Many of the largest mammals alive today are also among the most vulnerable. For the past three centuries, wildlife populations of African elephants, blue whales, giant pandas, and all species of tigers, rhinos, and gorillas have been hobbled both by habitat loss and human hunting (both for sport and resources of dubious real value like ivory). 

This phenomenon isn't limited to human times. Bus-sized nautiloids, 20-foot armored fish, gorgonopsids, sauropods, and basilosaurid cetaceans were all the biggest animals of their world and all were obliterated forever in mass extinctions at the end of the Ordovician, Devonian, Permian, Cretaceous, and Eocene, respectively.

While my output for endangered mammal drawings have slowed down of late, I did manage to draw two threatened giants in October that I've yet to post here:

Javan rhinoceros (Rhinoceros sondaicus)
Current Range: Ujung Kulon National Park, westernmost Java, Indonesia
Conservation Status: Critically endangered (58-61 as of March 2015)

Northern right whale (Eubalaena glacialis)
Current Range: From the east coast of Florida to the North Sea
Conservation Status: Endangered

Incidentally, pick up A Dynasty of Dinosaurs! It's an amazing dinosaur coloring book for more mature artists by paleontologists Jason Poole and Jason Schein. Here's a set of pages I've been coloring in lately:


While I'm not of the identity of each sauropod here, I know that number 2 (if we follow their heads left to right) is Amargasaurus, and I'm pretty sure that numbers 1, 5, 7, and 9 are Nigersaurus, Saltasaurus, Plateosaurus, and Lessemsaurus, respectively. Numbers 4 and 8 are almost certainly super-sized titanosaurs (possibly Dreadnoughtus and/or Paralititan?), while 3 and 6 are likely diplodocoids (Rebbachisaurus and Suuwassea, perhaps?).

In any case, great job Jasons!

Monday, November 30, 2015

A Thanksgiving Therizinosaur

I have to admit that I'm not enamored with many feathered theropods. While I recognize that dinosaur feathers underlines their connection to birds and so makes dinosaurs as a whole more relevant, these animals lose a bit of their mystique when you learn that they're not as alien as you might imagine.

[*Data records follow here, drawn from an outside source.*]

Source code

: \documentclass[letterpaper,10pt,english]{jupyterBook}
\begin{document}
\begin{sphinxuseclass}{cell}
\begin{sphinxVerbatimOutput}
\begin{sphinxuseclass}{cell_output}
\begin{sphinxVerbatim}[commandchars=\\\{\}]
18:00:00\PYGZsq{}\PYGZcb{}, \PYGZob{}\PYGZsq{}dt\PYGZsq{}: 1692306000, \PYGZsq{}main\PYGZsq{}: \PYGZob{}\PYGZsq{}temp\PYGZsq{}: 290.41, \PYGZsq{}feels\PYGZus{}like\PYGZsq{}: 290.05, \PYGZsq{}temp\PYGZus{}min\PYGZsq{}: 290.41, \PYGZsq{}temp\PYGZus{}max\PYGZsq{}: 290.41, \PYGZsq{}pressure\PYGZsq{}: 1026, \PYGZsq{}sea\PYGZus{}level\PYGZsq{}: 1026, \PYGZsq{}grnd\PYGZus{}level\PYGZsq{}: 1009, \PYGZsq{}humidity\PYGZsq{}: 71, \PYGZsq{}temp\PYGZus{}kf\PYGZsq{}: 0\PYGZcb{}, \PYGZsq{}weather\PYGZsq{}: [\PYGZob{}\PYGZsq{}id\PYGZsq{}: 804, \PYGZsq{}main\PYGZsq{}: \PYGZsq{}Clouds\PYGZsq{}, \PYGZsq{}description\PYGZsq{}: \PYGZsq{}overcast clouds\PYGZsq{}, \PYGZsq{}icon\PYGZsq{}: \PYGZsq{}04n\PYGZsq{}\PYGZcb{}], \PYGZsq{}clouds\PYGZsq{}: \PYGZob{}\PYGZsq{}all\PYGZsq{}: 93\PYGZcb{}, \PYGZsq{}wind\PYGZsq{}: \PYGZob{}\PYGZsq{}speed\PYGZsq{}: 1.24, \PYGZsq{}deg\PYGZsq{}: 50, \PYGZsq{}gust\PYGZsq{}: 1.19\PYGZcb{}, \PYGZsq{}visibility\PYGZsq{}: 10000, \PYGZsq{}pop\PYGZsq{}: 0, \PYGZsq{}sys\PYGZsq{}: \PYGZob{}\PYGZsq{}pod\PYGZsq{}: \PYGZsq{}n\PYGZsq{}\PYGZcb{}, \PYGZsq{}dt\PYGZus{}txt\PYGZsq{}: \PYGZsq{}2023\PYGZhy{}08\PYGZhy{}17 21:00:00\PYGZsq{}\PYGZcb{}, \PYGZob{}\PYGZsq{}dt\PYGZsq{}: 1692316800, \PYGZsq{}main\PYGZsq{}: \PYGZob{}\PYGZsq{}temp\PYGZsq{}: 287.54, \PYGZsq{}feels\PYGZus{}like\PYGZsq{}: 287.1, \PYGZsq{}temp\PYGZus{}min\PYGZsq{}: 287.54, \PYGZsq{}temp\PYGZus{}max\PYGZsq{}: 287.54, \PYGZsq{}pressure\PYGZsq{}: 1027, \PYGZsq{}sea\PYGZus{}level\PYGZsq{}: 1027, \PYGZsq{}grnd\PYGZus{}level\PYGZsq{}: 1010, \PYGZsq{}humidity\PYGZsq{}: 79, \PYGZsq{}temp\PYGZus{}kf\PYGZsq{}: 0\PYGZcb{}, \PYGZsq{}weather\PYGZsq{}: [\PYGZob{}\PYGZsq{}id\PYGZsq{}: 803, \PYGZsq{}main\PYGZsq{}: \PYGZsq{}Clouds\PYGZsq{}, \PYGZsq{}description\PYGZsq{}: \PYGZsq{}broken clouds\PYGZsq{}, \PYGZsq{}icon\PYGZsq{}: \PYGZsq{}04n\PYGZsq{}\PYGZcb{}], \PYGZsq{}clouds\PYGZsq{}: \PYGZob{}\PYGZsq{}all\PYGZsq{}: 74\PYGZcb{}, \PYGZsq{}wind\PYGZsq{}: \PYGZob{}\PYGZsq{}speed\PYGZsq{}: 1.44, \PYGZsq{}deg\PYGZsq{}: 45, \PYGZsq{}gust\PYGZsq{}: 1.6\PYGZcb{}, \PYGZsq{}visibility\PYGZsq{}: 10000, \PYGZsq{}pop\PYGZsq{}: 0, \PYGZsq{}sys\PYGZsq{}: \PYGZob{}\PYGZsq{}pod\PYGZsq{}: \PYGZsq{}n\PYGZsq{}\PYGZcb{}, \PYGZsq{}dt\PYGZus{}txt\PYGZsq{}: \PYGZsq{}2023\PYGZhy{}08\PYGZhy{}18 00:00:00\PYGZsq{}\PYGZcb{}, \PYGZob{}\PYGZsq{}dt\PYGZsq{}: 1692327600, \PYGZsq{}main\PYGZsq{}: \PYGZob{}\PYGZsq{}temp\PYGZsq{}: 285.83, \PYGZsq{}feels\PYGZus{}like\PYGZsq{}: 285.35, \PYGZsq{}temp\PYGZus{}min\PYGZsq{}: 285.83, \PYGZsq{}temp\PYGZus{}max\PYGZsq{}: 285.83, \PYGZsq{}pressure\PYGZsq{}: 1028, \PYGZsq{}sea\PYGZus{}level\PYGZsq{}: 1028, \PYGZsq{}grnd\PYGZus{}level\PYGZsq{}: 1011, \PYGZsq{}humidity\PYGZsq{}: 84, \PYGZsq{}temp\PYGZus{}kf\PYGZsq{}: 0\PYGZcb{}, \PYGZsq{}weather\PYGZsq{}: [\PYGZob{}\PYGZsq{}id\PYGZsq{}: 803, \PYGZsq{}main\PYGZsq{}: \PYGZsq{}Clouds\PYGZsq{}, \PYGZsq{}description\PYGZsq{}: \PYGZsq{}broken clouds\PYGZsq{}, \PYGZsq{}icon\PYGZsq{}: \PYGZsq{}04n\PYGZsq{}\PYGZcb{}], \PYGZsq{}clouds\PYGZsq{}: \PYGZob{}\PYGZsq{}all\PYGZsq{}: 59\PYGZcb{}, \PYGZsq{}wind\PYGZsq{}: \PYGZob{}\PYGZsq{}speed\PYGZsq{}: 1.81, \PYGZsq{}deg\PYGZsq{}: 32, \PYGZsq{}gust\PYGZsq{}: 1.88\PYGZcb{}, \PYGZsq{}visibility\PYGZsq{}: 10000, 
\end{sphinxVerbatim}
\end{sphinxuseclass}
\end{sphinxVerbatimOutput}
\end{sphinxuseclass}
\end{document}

There's an exception to every rule, however, and I can't help but be amazing by therizinosaurs. Known for decades only from a giant set of hands (belong to the type genus Therizinosaurus), these enigmas turned out to be the dinosaur precursor to the giant ground sloths -- herbivores that stood tall as they fed from the trees, pulling down the higher branches with an impressive set of claws.


Nothronychus is one of the earliest and mostly completely known therizinosaurs, as well as the first identified from North America. It has all the qualities that make these theropods so alien -- the giant claws, the long neck, the fat turkey body...In fact, the only thing remotely familiar about this dinosaur is the furcula, or wishbone, betraying its link, however distant, to modern dinosaurs.

Hope you all had a wonderful Thanksgiving!

Monday, November 16, 2015

Antiquarian Amphibians

For a few months of my sophomore year of college (Fall 2008-Spring 2009), I endeavored to fill a blank, hardcover drawing book with animals predating the dinosaurs. I had already completed similar projects with Mesozoic and Cenozoic fauna, but this one was to be more ambitious: Not only would I draw and color over a hundred animals belonging to groups alien to me, but this time, I would depict each organism's habitat in full color as well. Unfortunately, my workload only mounted while my interest in the Paleozoic (and sadly, drawing environments) waned.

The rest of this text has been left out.